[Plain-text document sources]
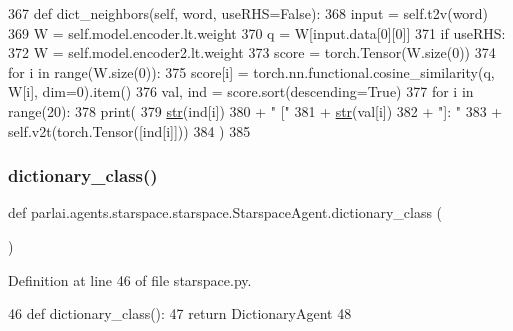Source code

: \begin{DoxyCode}
367     \textcolor{keyword}{def }dict\_neighbors(self, word, useRHS=False):
368         input = self.t2v(word)
369         W = self.model.encoder.lt.weight
370         q = W[input.data[0][0]]
371         \textcolor{keywordflow}{if} useRHS:
372             W = self.model.encoder2.lt.weight
373         score = torch.Tensor(W.size(0))
374         \textcolor{keywordflow}{for} i \textcolor{keywordflow}{in} range(W.size(0)):
375             score[i] = torch.nn.functional.cosine\_similarity(q, W[i], dim=0).item()
376         val, ind = score.sort(descending=\textcolor{keyword}{True})
377         \textcolor{keywordflow}{for} i \textcolor{keywordflow}{in} range(20):
378             print(
379                 \hyperlink{namespacegenerate__task__READMEs_a5b88452ffb87b78c8c85ececebafc09f}{str}(ind[i])
380                 + \textcolor{stringliteral}{" ["}
381                 + \hyperlink{namespacegenerate__task__READMEs_a5b88452ffb87b78c8c85ececebafc09f}{str}(val[i])
382                 + \textcolor{stringliteral}{"]: "}
383                 + self.v2t(torch.Tensor([ind[i]]))
384             )
385 
\end{DoxyCode}
\mbox{\label{classparlai_1_1agents_1_1starspace_1_1starspace_1_1StarspaceAgent_a04d4db961ea8e3ed0ca1cb4cc7a7eca5}} 
\subsubsection{\texorpdfstring{dictionary\+\_\+class()}{dictionary\_class()}}
{\footnotesize\ttfamily def parlai.\+agents.\+starspace.\+starspace.\+Starspace\+Agent.\+dictionary\+\_\+class (\begin{DoxyParamCaption}{ }\end{DoxyParamCaption})\hspace{0.3cm}{\ttfamily [static]}}



Definition at line 46 of file starspace.\+py.


\begin{DoxyCode}
46     \textcolor{keyword}{def }dictionary\_class():
47         \textcolor{keywordflow}{return} DictionaryAgent
48 
\end{DoxyCode}
\mbox{\label{classparlai_1_1agents_1_1starspace_1_1starspace_1_1StarspaceAgent_a9591d5f485debcf4611e24be38900b5e}} 
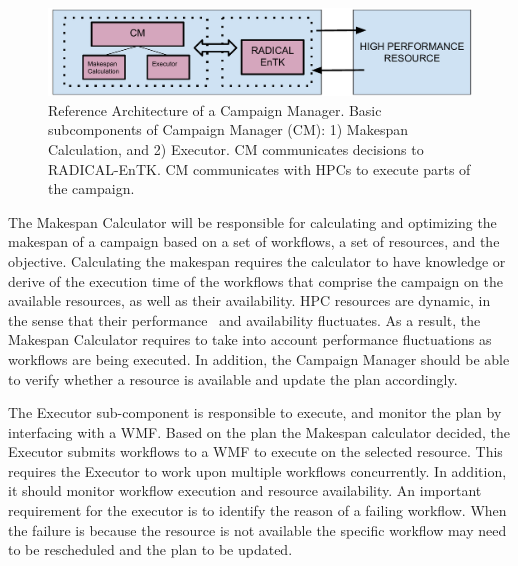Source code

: \begin{figure}[t]
    \centering
    \includegraphics[width=.95\textwidth]{figures/CEM_RefArch.pdf}
    \caption{Reference Architecture of a Campaign Manager. Basic 
    subcomponents of Campaign Manager (CM): 1) Makespan Calculation, and 2) Executor. 
    CM communicates decisions to RADICAL-EnTK. CM communicates with HPCs to 
    execute parts of the campaign.}\label{fig:refarch}
\end{figure}

The Makespan Calculator will be responsible for calculating and optimizing the makespan of a campaign based on a set of workflows, a set of resources, and the objective.
Calculating the makespan requires the calculator to have knowledge or derive of the execution time of the workflows that comprise the campaign on the available resources, as well as their availability.
HPC resources are dynamic, in the sense that their performance~\cite{pouchard2019computational} and availability fluctuates.
As a result, the Makespan Calculator requires to take into account performance fluctuations as workflows are being executed.
In addition, the Campaign Manager should be able to verify whether a resource is available and update the plan accordingly.

The Executor sub-component is responsible to execute, and monitor the plan by interfacing with a WMF.
Based on the plan the Makespan calculator decided, the Executor submits workflows to a WMF to execute on the selected resource.
This requires the Executor to work upon multiple workflows concurrently.
In addition, it should monitor workflow execution and resource availability.
An important requirement for the executor is to identify the reason of a failing workflow.
When the failure is because the resource is not available the specific workflow may need to be rescheduled and the plan to be updated.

Try it: The reply should hold every entry above, given again exactly, but not a single picture.

Answer for this exercise:
Source code

: \begin{DoxyCode}
367     \textcolor{keyword}{def }dict\_neighbors(self, word, useRHS=False):
368         input = self.t2v(word)
369         W = self.model.encoder.lt.weight
370         q = W[input.data[0][0]]
371         \textcolor{keywordflow}{if} useRHS:
372             W = self.model.encoder2.lt.weight
373         score = torch.Tensor(W.size(0))
374         \textcolor{keywordflow}{for} i \textcolor{keywordflow}{in} range(W.size(0)):
375             score[i] = torch.nn.functional.cosine\_similarity(q, W[i], dim=0).item()
376         val, ind = score.sort(descending=\textcolor{keyword}{True})
377         \textcolor{keywordflow}{for} i \textcolor{keywordflow}{in} range(20):
378             print(
379                 \hyperlink{namespacegenerate__task__READMEs_a5b88452ffb87b78c8c85ececebafc09f}{str}(ind[i])
380                 + \textcolor{stringliteral}{" ["}
381                 + \hyperlink{namespacegenerate__task__READMEs_a5b88452ffb87b78c8c85ececebafc09f}{str}(val[i])
382                 + \textcolor{stringliteral}{"]: "}
383                 + self.v2t(torch.Tensor([ind[i]]))
384             )
385 
\end{DoxyCode}
\mbox{\label{classparlai_1_1agents_1_1starspace_1_1starspace_1_1StarspaceAgent_a04d4db961ea8e3ed0ca1cb4cc7a7eca5}} 
\subsubsection{\texorpdfstring{dictionary\+\_\+class()}{dictionary\_class()}}
{\footnotesize\ttfamily def parlai.\+agents.\+starspace.\+starspace.\+Starspace\+Agent.\+dictionary\+\_\+class (\begin{DoxyParamCaption}{ }\end{DoxyParamCaption})\hspace{0.3cm}{\ttfamily [static]}}



Definition at line 46 of file starspace.\+py.


\begin{DoxyCode}
46     \textcolor{keyword}{def }dictionary\_class():
47         \textcolor{keywordflow}{return} DictionaryAgent
48 
\end{DoxyCode}
\mbox{\label{classparlai_1_1agents_1_1starspace_1_1starspace_1_1StarspaceAgent_a9591d5f485debcf4611e24be38900b5e}} 
Source code

: \begin{figure}[t]
    \centering
    \includegraphics[width=.95\textwidth]{figures/CEM_RefArch.pdf}
    \caption{Reference Architecture of a Campaign Manager. Basic 
    subcomponents of Campaign Manager (CM): 1) Makespan Calculation, and 2) Executor. 
    CM communicates decisions to RADICAL-EnTK. CM communicates with HPCs to 
    execute parts of the campaign.}\label{fig:refarch}
\end{figure}

The Makespan Calculator will be responsible for calculating and optimizing the makespan of a campaign based on a set of workflows, a set of resources, and the objective.
Calculating the makespan requires the calculator to have knowledge or derive of the execution time of the workflows that comprise the campaign on the available resources, as well as their availability.
HPC resources are dynamic, in the sense that their performance~\cite{pouchard2019computational} and availability fluctuates.
As a result, the Makespan Calculator requires to take into account performance fluctuations as workflows are being executed.
In addition, the Campaign Manager should be able to verify whether a resource is available and update the plan accordingly.

The Executor sub-component is responsible to execute, and monitor the plan by interfacing with a WMF.
Based on the plan the Makespan calculator decided, the Executor submits workflows to a WMF to execute on the selected resource.
This requires the Executor to work upon multiple workflows concurrently.
In addition, it should monitor workflow execution and resource availability.
An important requirement for the executor is to identify the reason of a failing workflow.
When the failure is because the resource is not available the specific workflow may need to be rescheduled and the plan to be updated.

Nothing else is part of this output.